**Action item:**
Repeat exactly the line that contains "[47]: http://zhihu.com/equation?tex=%5CDelta%3D1" and every line below it to the end of the material, omitting all others.

**Provided entries:**
<<<<

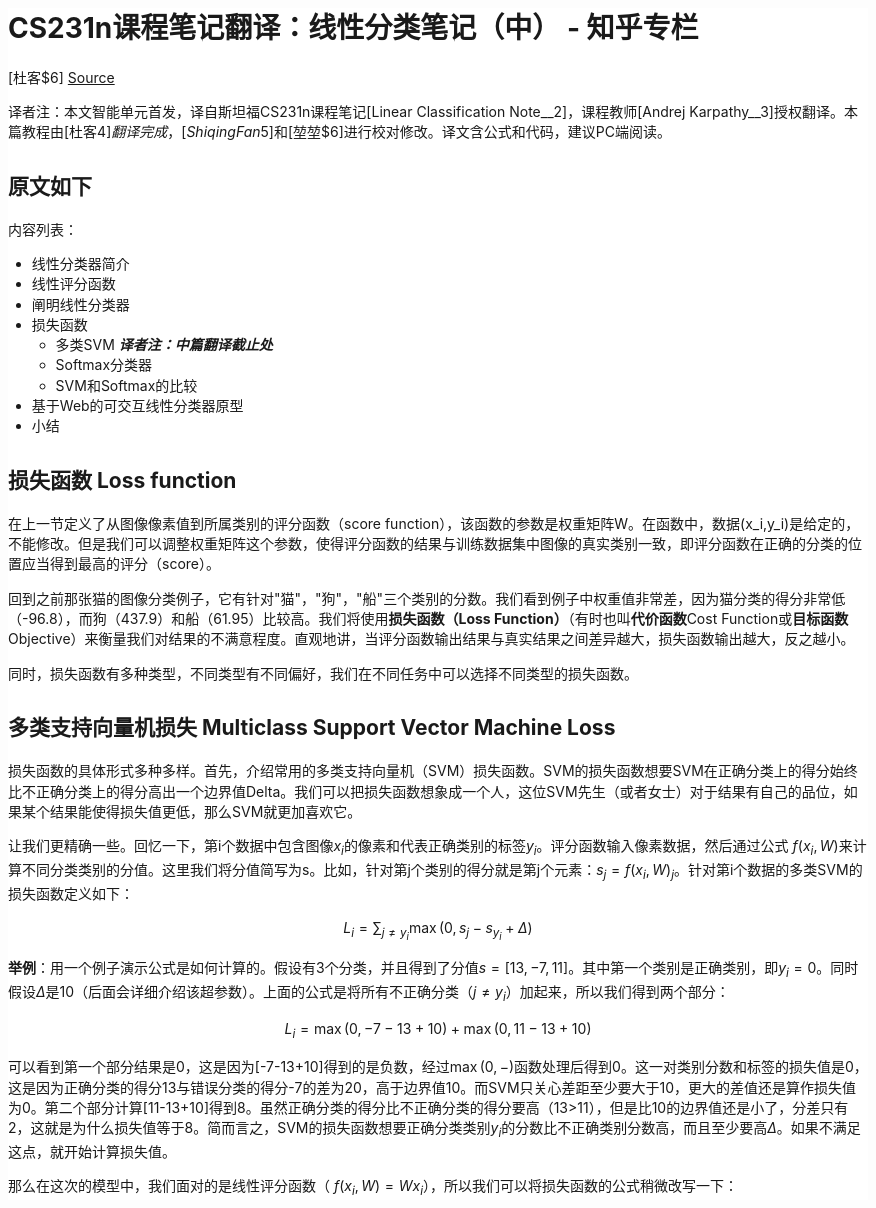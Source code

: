 # CS231n课程笔记翻译：线性分类笔记（中） - 知乎专栏

[杜客$6]   [Source](https://zhuanlan.zhihu.com/p/20945670?refer=intelligentunit "Permalink to CS231n课程笔记翻译：线性分类笔记（中） - 知乎专栏")

译者注：本文智能单元首发，译自斯坦福CS231n课程笔记[Linear Classification Note__2]，课程教师[Andrej Karpathy__3]授权翻译。本篇教程由[杜客$4]翻译完成，[ShiqingFan$5]和[堃堃$6]进行校对修改。译文含公式和代码，建议PC端阅读。

## 原文如下

内容列表：

* 线性分类器简介
* 线性评分函数
* 阐明线性分类器 
* 损失函数 
    * 多类SVM _**译者注：中篇翻译截止处**_
    * Softmax分类器
    * SVM和Softmax的比较
* 基于Web的可交互线性分类器原型
* 小结

## 损失函数 Loss function

在上一节定义了从图像像素值到所属类别的评分函数（score function），该函数的参数是权重矩阵W。在函数中，数据(x_i,y_i)是给定的，不能修改。但是我们可以调整权重矩阵这个参数，使得评分函数的结果与训练数据集中图像的真实类别一致，即评分函数在正确的分类的位置应当得到最高的评分（score）。

回到之前那张猫的图像分类例子，它有针对"猫"，"狗"，"船"三个类别的分数。我们看到例子中权重值非常差，因为猫分类的得分非常低（-96.8），而狗（437.9）和船（61.95）比较高。我们将使用**损失函数（Loss Function）**（有时也叫**代价函数**Cost Function或**目标函数**Objective）来衡量我们对结果的不满意程度。直观地讲，当评分函数输出结果与真实结果之间差异越大，损失函数输出越大，反之越小。

同时，损失函数有多种类型，不同类型有不同偏好，我们在不同任务中可以选择不同类型的损失函数。

## 多类支持向量机损失 Multiclass Support Vector Machine Loss

损失函数的具体形式多种多样。首先，介绍常用的多类支持向量机（SVM）损失函数。SVM的损失函数想要SVM在正确分类上的得分始终比不正确分类上的得分高出一个边界值Delta。我们可以把损失函数想象成一个人，这位SVM先生（或者女士）对于结果有自己的品位，如果某个结果能使得损失值更低，那么SVM就更加喜欢它。

让我们更精确一些。回忆一下，第i个数据中包含图像$x_i$的像素和代表正确类别的标签$y_i$。评分函数输入像素数据，然后通过公式 $f(x_i,W)$来计算不同分类类别的分值。这里我们将分值简写为s。比如，针对第j个类别的得分就是第j个元素：$s_{j}=f(x_{i},W)_{j}$。针对第i个数据的多类SVM的损失函数定义如下：


$$L_i=\sum_{j\not=y_i}\max(0,s_j-s_{y_i}+\Delta)$$

**举例**：用一个例子演示公式是如何计算的。假设有3个分类，并且得到了分值$s = [13,-7,11]$。其中第一个类别是正确类别，即$y_i=0$。同时假设$\Delta$是10（后面会详细介绍该超参数）。上面的公式是将所有不正确分类（$j\not=y_i$）加起来，所以我们得到两个部分：  

$$L_i=\max(0,-7-13+10)+\max(0,11-13+10)$$

可以看到第一个部分结果是0，这是因为[-7-13+10]得到的是负数，经过$\max(0,-)$函数处理后得到0。这一对类别分数和标签的损失值是0，这是因为正确分类的得分13与错误分类的得分-7的差为20，高于边界值10。而SVM只关心差距至少要大于10，更大的差值还是算作损失值为0。第二个部分计算[11-13+10]得到8。虽然正确分类的得分比不正确分类的得分要高（13>11），但是比10的边界值还是小了，分差只有2，这就是为什么损失值等于8。简而言之，SVM的损失函数想要正确分类类别$y_i$的分数比不正确类别分数高，而且至少要高$\Delta$。如果不满足这点，就开始计算损失值。

那么在这次的模型中，我们面对的是线性评分函数（ $f(x_i,W)=Wx_i$），所以我们可以将损失函数的公式稍微改写一下：


[1]: https://zhuanlan.zhihu.com/intelligentunit
[2]: http://link.zhihu.com/?target=http%3A//cs231n.github.io/linear-classify/
[3]: http://link.zhihu.com/?target=http%3A//cs.stanford.edu/people/karpathy/
[4]: https://www.zhihu.com/people/du-ke
[5]: https://www.zhihu.com/people/sqfan
[6]: https://www.zhihu.com/people/kun-kun-97-81
[7]: http://zhihu.com/equation?tex=W
[8]: http://zhihu.com/equation?tex=%28x_i%2Cy_i%29
[9]: http://zhihu.com/equation?tex=%5CDelta
[10]: http://zhihu.com/equation?tex=x_i
[11]: http://zhihu.com/equation?tex=y_i
[12]: http://zhihu.com/equation?tex=f%28x_i%2CW%29
[13]: http://zhihu.com/equation?tex=s
[14]: http://zhihu.com/equation?tex=s_j%3Df%28x_i%2CW%29_j
[15]: http://zhihu.com/equation?tex=%5Cdisplaystyle+L_i%3D%5Csum_%7Bj%5Cnot%3Dy_i%7Dmax%280%2Cs_j-s_%7By_i%7D%2B%5CDelta%29
[16]: http://zhihu.com/equation?tex=s%3D%5B13%2C-7%2C11%5D
[17]: http://zhihu.com/equation?tex=y_i%3D0
[18]: http://zhihu.com/equation?tex=j%5Cnot%3Dy_i
[19]: http://zhihu.com/equation?tex=%5Cdisplaystyle+Li%3Dmax%280%2C-7-13%2B10%29%2Bmax%280%2C11-13%2B10%29
[20]: http://zhihu.com/equation?tex=max%280%2C-%29
[21]: http://zhihu.com/equation?tex=f%28x_i%2CW%29%3DWx_i
[22]: http://zhihu.com/equation?tex=%5Cdisplaystyle+L_i%3D%5Csum_%7Bj%5Cnot%3Dy_i%7Dmax%280%2Cw%5ET_jx_i-w%5ET_%7By_i%7Dx_i%2B%5CDelta%29
[23]: http://zhihu.com/equation?tex=w_j
[24]: http://zhihu.com/equation?tex=f
[25]: http://zhihu.com/equation?tex=max%280%2C-%29%5E2
[26]: https://pic1.zhimg.com/f254bd8d072128f1088c8cc47c3dff58_b.jpg
[27]: http://zhihu.com/equation?tex=L_i%3D0
[28]: http://zhihu.com/equation?tex=%5Clambda%3E1
[29]: http://zhihu.com/equation?tex=%5Clambda+W
[30]: http://zhihu.com/equation?tex=R%28W%29
[31]: http://zhihu.com/equation?tex=R%28W%29%3D%5Csum_k+%5Csum_l+W%5E2_%7Bk%2Cl%7D
[32]: http://zhihu.com/equation?tex=L_i
[33]: http://zhihu.com/equation?tex=L%3D%5Cdisplaystyle+%5Cunderbrace%7B+%5Cfrac%7B1%7D%7BN%7D%5Csum_i+L_i%7D_%7Bdata+%5C++loss%7D%2B%5Cunderbrace%7B%5Clambda+R%28W%29%7D_%7Bregularization+%5C+loss%7D
[34]: http://zhihu.com/equation?tex=L%3D%5Cfrac%7B1%7D%7BN%7D%5Csum_i%5Csum_%7Bj%5Cnot%3Dy_i%7D%5Bmax%280%2Cf%28x_i%3BW%29_j-f%28x_i%3BW%29_%7By_i%7D%2B%5CDelta%29%5D%2B%5Clambda+%5Csum_k+%5Csum_l+W%5E2_%7Bk%2Cl%7D
[35]: http://zhihu.com/equation?tex=N
[36]: http://zhihu.com/equation?tex=%5Clambda
[37]: http://link.zhihu.com/?target=http%3A//cs229.stanford.edu/notes/cs229-notes3.pdf
[38]: http://zhihu.com/equation?tex=x%3D%5B1%2C1%2C1%2C1%5D
[39]: http://zhihu.com/equation?tex=w_1%3D%5B1%2C0%2C0%2C0%5D
[40]: http://zhihu.com/equation?tex=w_2%3D%5B0.25%2C0.25%2C0.25%2C0.25%5D
[41]: http://zhihu.com/equation?tex=w%5ET_1x%3Dw%5ET_2%3D1
[42]: http://zhihu.com/equation?tex=w_1
[43]: http://zhihu.com/equation?tex=w_2
[44]: http://zhihu.com/equation?tex=b
[45]: http://zhihu.com/equation?tex=W%3D0
[46]: http://zhihu.com/equation?tex=%5CDelta%3D1.0
[47]: http://zhihu.com/equation?tex=%5CDelta%3D1
[48]: http://zhihu.com/equation?tex=%5CDelta%3D100
[49]: http://zhihu.com/equation?tex=%5Cdisplaystyle+L_i%3DCmax%280%2C1-y_iw%5ETx_i%29%2BR%28W%29
[50]: http://zhihu.com/equation?tex=C
[51]: http://zhihu.com/equation?tex=y_i%5Cin%5C%7B-1%2C1%5C%7D
[52]: http://zhihu.com/equation?tex=C%5Cpropto%5Cfrac%7B1%7D%7B%5Clambda%7D
[53]: http://zhihu.com/equation?tex=x%3Dy
[54]: http://zhihu.com/equation?tex=max%28x%2Cy%29
[55]: http://link.zhihu.com/?target=https%3A//www.elen.ucl.ac.be/Proceedings/esann/esannpdf/es1999-461.pdf
[56]: http://link.zhihu.com/?target=http%3A//www.jmlr.org/papers/volume5/rifkin04a/rifkin04a.pdf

>>>>

**Response:**
[47]: http://zhihu.com/equation?tex=%5CDelta%3D1
[48]: http://zhihu.com/equation?tex=%5CDelta%3D100
[49]: http://zhihu.com/equation?tex=%5Cdisplaystyle+L_i%3DCmax%280%2C1-y_iw%5ETx_i%29%2BR%28W%29
[50]: http://zhihu.com/equation?tex=C
[51]: http://zhihu.com/equation?tex=y_i%5Cin%5C%7B-1%2C1%5C%7D
[52]: http://zhihu.com/equation?tex=C%5Cpropto%5Cfrac%7B1%7D%7B%5Clambda%7D
[53]: http://zhihu.com/equation?tex=x%3Dy
[54]: http://zhihu.com/equation?tex=max%28x%2Cy%29
[55]: http://link.zhihu.com/?target=https%3A//www.elen.ucl.ac.be/Proceedings/esann/esannpdf/es1999-461.pdf
[56]: http://link.zhihu.com/?target=http%3A//www.jmlr.org/papers/volume5/rifkin04a/rifkin04a.pdf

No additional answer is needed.